» **DATA SHOWN**:
──────────────────────────────

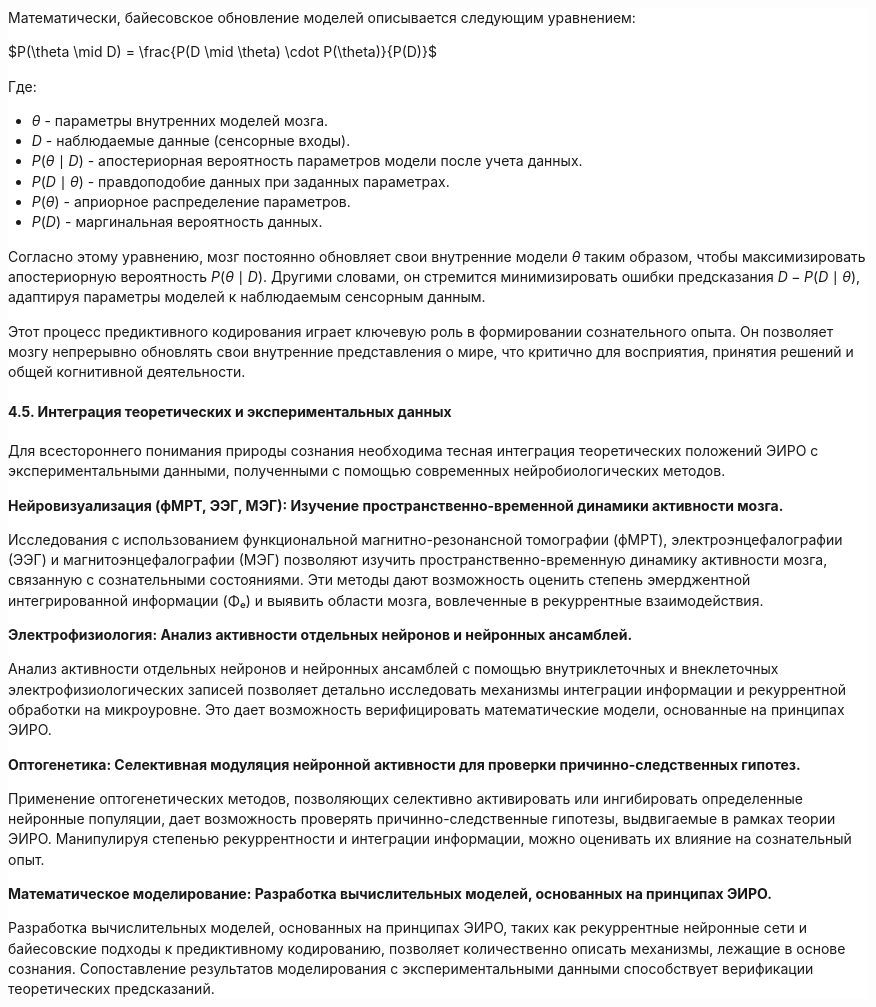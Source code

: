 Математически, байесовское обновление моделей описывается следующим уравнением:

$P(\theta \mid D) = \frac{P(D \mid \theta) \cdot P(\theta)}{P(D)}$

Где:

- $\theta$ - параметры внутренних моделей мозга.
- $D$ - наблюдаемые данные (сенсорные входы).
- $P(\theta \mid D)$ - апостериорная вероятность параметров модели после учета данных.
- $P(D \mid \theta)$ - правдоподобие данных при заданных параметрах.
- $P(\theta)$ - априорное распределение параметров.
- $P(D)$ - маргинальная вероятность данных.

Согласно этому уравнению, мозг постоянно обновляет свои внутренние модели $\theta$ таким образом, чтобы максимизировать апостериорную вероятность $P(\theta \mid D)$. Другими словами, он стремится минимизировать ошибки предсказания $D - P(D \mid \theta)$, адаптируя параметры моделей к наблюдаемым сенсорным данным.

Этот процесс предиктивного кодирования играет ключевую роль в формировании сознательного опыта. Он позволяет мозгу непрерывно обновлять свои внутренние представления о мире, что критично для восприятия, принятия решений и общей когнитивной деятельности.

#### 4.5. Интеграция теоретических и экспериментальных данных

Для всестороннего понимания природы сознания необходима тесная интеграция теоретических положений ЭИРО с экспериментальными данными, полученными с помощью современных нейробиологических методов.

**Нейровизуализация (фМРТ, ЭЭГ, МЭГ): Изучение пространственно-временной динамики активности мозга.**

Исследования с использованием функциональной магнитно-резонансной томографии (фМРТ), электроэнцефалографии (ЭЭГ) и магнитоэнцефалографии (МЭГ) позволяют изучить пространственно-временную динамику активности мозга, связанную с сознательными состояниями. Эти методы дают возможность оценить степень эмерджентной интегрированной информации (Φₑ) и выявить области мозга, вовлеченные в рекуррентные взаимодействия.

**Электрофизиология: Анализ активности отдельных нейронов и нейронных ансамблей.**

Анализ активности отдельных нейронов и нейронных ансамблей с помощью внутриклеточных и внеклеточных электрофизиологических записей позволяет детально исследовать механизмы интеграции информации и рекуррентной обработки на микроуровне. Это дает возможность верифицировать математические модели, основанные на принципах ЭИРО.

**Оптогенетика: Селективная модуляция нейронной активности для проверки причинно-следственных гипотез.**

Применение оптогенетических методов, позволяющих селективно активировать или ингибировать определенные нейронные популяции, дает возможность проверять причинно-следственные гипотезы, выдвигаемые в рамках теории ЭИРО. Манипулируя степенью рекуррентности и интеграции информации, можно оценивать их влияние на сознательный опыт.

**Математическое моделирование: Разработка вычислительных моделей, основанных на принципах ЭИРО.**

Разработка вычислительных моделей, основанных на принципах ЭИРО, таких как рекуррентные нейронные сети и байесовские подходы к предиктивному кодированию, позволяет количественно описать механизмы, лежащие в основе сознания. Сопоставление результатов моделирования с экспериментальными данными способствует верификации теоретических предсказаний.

──────────────────────────────

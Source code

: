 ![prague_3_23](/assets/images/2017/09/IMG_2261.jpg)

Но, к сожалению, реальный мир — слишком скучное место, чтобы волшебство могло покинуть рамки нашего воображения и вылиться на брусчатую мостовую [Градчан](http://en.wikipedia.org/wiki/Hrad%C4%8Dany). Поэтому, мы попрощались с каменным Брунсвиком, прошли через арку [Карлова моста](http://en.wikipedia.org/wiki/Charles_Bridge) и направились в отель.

──────────────────────────────

» **PROBLEM DETAILS**:
Lines holding the word "данных" should be counted across the entries; state only how many there are.

» **WRITTEN SOLUTION**:
4